On patiente jusqu’à 16h00 pour ce huitième de finale et, aux alentours de 18h00, il n’y a plus qu’un mot qui reste suspendu à nos lèvres : décevant…
Le 4…
… où un Confrère demande au Juge que je sois dessaisi d’un dossier pour cause de conflit d’intérêts, le conflit étant que son client ne m’aime pas… #balancetonavocat
Le 5…
… où, après une journée passée assis au bureau, bien à l’abri dans la FaireCave, on apprend par Radio Twitter qu’un Confrère – et néanmoins ami – a, de son côté, arpenté pendant des heures les couloirs d’un bâtiment administratif d’une lointaine contrée, appelée Ouzbékistan (réputée auprès d’Amnesty International pour le profond respect de ses autorités pour les droits de l’homme), sans savoir s’il verrait sa cliente aujourd’hui… ou demain, ni à quelle heure ni si elle était en bonne santé, etc…

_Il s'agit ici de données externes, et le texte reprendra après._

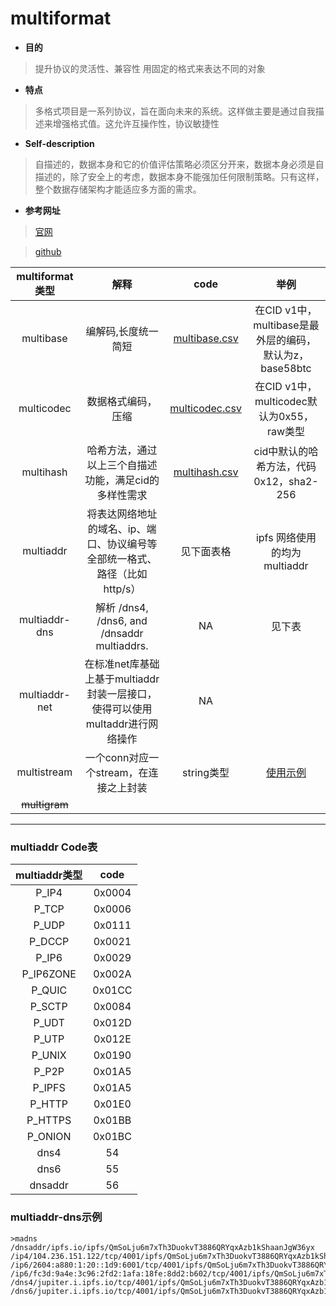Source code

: # multiformat

- **目的**
> 提升协议的灵活性、兼容性
> 用固定的格式来表达不同的对象

- **特点**
>多格式项目是一系列协议，旨在面向未来的系统。这样做主要是通过自我描述来增强格式值。这允许互操作性，协议敏捷性

- **Self-description**
>自描述的，数据本身和它的价值评估策略必须区分开来，数据本身必须是自描述的，除了安全上的考虑，数据本身不能强加任何限制策略。只有这样，整个数据存储架构才能适应多方面的需求。

- **参考网址**

>[官网](https://multiformats.io/)  

>[github](https://github.com/multiformats)

|multiformat类型| 解释 | code |举例|
|:-------:|:-------:|:-------:|:-------:|
|multibase |编解码,长度统一简短| [multibase.csv](https://github.com/multiformats/multibase/blob/master/multibase.csv )|在CID v1中，multibase是最外层的编码，默认为z，base58btc |
|multicodec | 数据格式编码，压缩|[multicodec.csv](https://github.com/multiformats/multicodec/blob/master/table.csv)  |在CID v1中，multicodec默认为0x55，raw类型|
|multihash | 哈希方法，通过以上三个自描述功能，满足cid的多样性需求| [multihash.csv](https://github.com/multiformats/multihash/blob/master/hashtable.csv) |cid中默认的哈希方法，代码0x12，sha2-256|
|multiaddr |将表达网络地址的域名、ip、端口、协议编号等全部统一格式、路径（比如http/s）| 见下面表格|ipfs 网络使用的均为multiaddr|
|multiaddr-dns |解析 /dns4, /dns6, and /dnsaddr multiaddrs. |  NA|见下表|
|multiaddr-net |在标准net库基础上基于multiaddr封装一层接口，使得可以使用multaddr进行网络操作 | NA ||
|multistream |一个conn对应一个stream，在连接之上封装 |  string类型|[使用示例](/multistream)|
|~~multigram~~||||

***
### multiaddr Code表
|multiaddr类型 | code|
|:------:|:------:|
|P_IP4|0x0004|
|P_TCP|0x0006|
|P_UDP|0x0111|
|P_DCCP|0x0021|
|P_IP6|0x0029|
|P_IP6ZONE|0x002A|
|P_QUIC|0x01CC|
|P_SCTP |0x0084|
|P_UDT| 0x012D|
|P_UTP |0x012E|
|P_UNIX |0x0190|
|P_P2P|0x01A5|
|P_IPFS|0x01A5|
|P_HTTP|0x01E0|
|P_HTTPS|0x01BB|
|P_ONION|0x01BC|
|dns4|54|
|dns6|55|
|dnsaddr|56|

### multiaddr-dns示例
```
>madns /dnsaddr/ipfs.io/ipfs/QmSoLju6m7xTh3DuokvT3886QRYqxAzb1kShaanJgW36yx
/ip4/104.236.151.122/tcp/4001/ipfs/QmSoLju6m7xTh3DuokvT3886QRYqxAzb1kShaanJgW36yx
/ip6/2604:a880:1:20::1d9:6001/tcp/4001/ipfs/QmSoLju6m7xTh3DuokvT3886QRYqxAzb1kShaanJgW36yx
/ip6/fc3d:9a4e:3c96:2fd2:1afa:18fe:8dd2:b602/tcp/4001/ipfs/QmSoLju6m7xTh3DuokvT3886QRYqxAzb1kShaanJgW36yx
/dns4/jupiter.i.ipfs.io/tcp/4001/ipfs/QmSoLju6m7xTh3DuokvT3886QRYqxAzb1kShaanJgW36yx
/dns6/jupiter.i.ipfs.io/tcp/4001/ipfs/QmSoLju6m7xTh3DuokvT3886QRYqxAzb1kShaanJgW36yx
```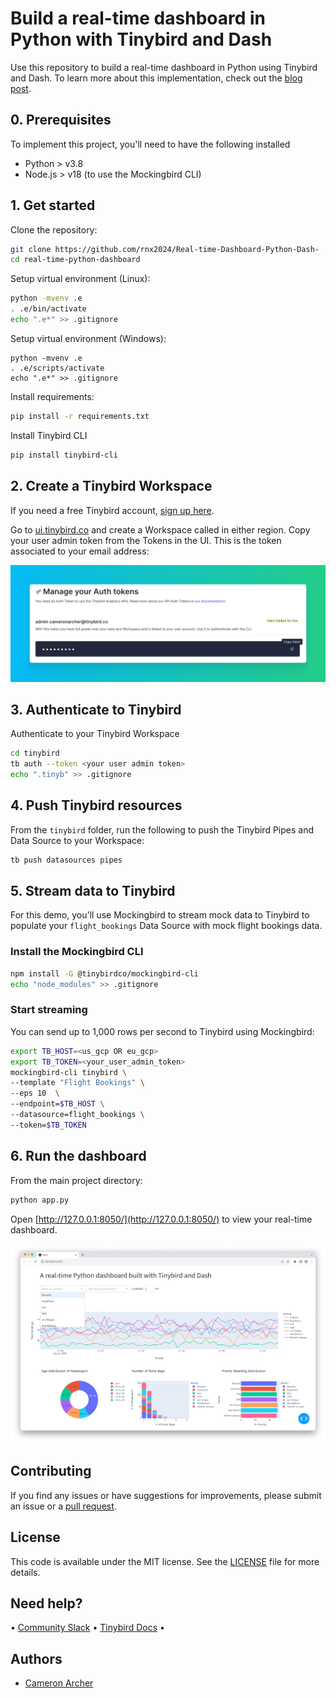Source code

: # Build a real-time dashboard in Python with Tinybird and Dash

Use this repository to build a real-time dashboard in Python using Tinybird and Dash. To learn more about this implementation, check out the [blog post](https://www.tinybird.co/blog-posts/python-real-time-dashboard).

## 0. Prerequisites

To implement this project, you'll need to have the following installed

- Python > v3.8
- Node.js > v18 (to use the Mockingbird CLI)

## 1. Get started

Clone the repository:

```bash
git clone https://github.com/rnx2024/Real-time-Dashboard-Python-Dash-
cd real-time-python-dashboard
```

Setup virtual environment (Linux):

```bash
python -mvenv .e
. .e/bin/activate
echo ".e*" >> .gitignore
```

Setup virtual environment (Windows):

```
python -mvenv .e
. .e/scripts/activate
echo ".e*" >> .gitignore

```
Install requirements:

```bash
pip install -r requirements.txt

```

Install Tinybird CLI

```bash
pip install tinybird-cli
```

## 2. Create a Tinybird Workspace

If you need a free Tinybird account, [sign up here](https://www.tinybird.co/signup).

Go to [ui.tinybird.co](https://ui.tinybird.co) and create a Workspace called in either region. Copy your user admin token from the Tokens in the UI. This is the token associated to your email address:

![image](/img/token.jpg)

## 3. Authenticate to Tinybird

Authenticate to your Tinybird Workspace

```bash
cd tinybird
tb auth --token <your user admin token>
echo ".tinyb" >> .gitignore
```

## 4. Push Tinybird resources

From the `tinybird` folder, run the following to push the Tinybird Pipes and Data Source to your Workspace:

```bash
tb push datasources pipes
```

## 5. Stream data to Tinybird

For this demo, you'll use Mockingbird to stream mock data to Tinybird to populate your `flight_bookings` Data Source with mock flight bookings data.

### Install the Mockingbird CLI

```bash
npm install -G @tinybirdco/mockingbird-cli
echo "node_modules" >> .gitignore
```

### Start streaming

You can send up to 1,000 rows per second to Tinybird using Mockingbird:

```bash
export TB_HOST=<us_gcp OR eu_gcp>
export TB_TOKEN=<your_user_admin_token>
mockingbird-cli tinybird \
--template "Flight Bookings" \
--eps 10  \
--endpoint=$TB_HOST \
--datasource=flight_bookings \
--token=$TB_TOKEN
```

## 6. Run the dashboard

From the main project directory:

```bash
python app.py
```

Open [http://127.0.0.1:8050/](http://127.0.0.1:8050/) to view your real-time dashboard.

![image](/img/dashboard.png)

## Contributing

If you find any issues or have suggestions for improvements, please submit an issue or a [pull request](https://github.com/tinybirdco/real-time-python-dashboard/pulls?q=is%3Apr+is%3Aopen+sort%3Aupdated-desc).

## License

This code is available under the MIT license. See the [LICENSE](https://github.com/tinybirdco/real-time-python-dashboard/blob/main/LICENSE.txt) file for more details.

## Need help?

&bull; [Community Slack](https://www.tinybird.co/join-our-slack-community) &bull; [Tinybird Docs](https://docs.tinybird.co/) &bull;

## Authors

- [Cameron Archer](https://github.com/tb-peregrine)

Et pendant ce temps, assis bien tranquillement dans son petit bunker, à l’ombre du Palais fédéral, le Ministère public de la Confédération poursuit sans vergogne la coopération judiciaire internationale avec ce genre de pays, affirmant, en nous regardant droit dans les yeux, qu’il examine sérieusement et en toute impartialité les preuves et informations que ceux-ci nous envoient.Même les plus grotesques. Et quand on ne se contente pas seulement d’affirmer, mais qu’on démontre par A + B, que les poursuites dans ces pays sont politiquement motivées, le Parquet fédéral toussote. Oui, mais bon, euh…. vous savez, nous sommes liés par les traités d’entraide internationale, et puis, nous, on ne fait pas de politique…
Le 6…
… où il y a le ronronnement du train qui masque le crépitement de la pluie au dehors. La campagne défile, avec le FaireSennheiser vissé sur la tête pour s’isoler de la rumeur des autres voyageurs. Il y a une forme d’harmonie dans cette accalmie passagère. On se laisse envahir par une certaine quiétude, tout en préparant la séance qui nous attend dans quelques stations. Et les arguments se mettent place, naturellement…
Le 9…
… où force est de constater que même si Brighton est plus connue dans le monde que la cathédrale de la Comté, la couverture du réseau téléphonique y laisse franchement à désirer. L’échange avec le collègue britannique sur nos analyses respectives quant au droit du client à obtenir l’accès complet à son dossier prend des allures d’Apollo 13.
Le 10…
… où, c’est bien connu, nous autres baveux avons toutes sortes de petits trucs pour tenter de retourner la situation dans ces discussions qualifiées de « transactionnelles », soit quand nous sommes en discussion libre devant le Juge pour trouver ce « prix de la paix » qui permettrait de mettre un terme définitif au litige.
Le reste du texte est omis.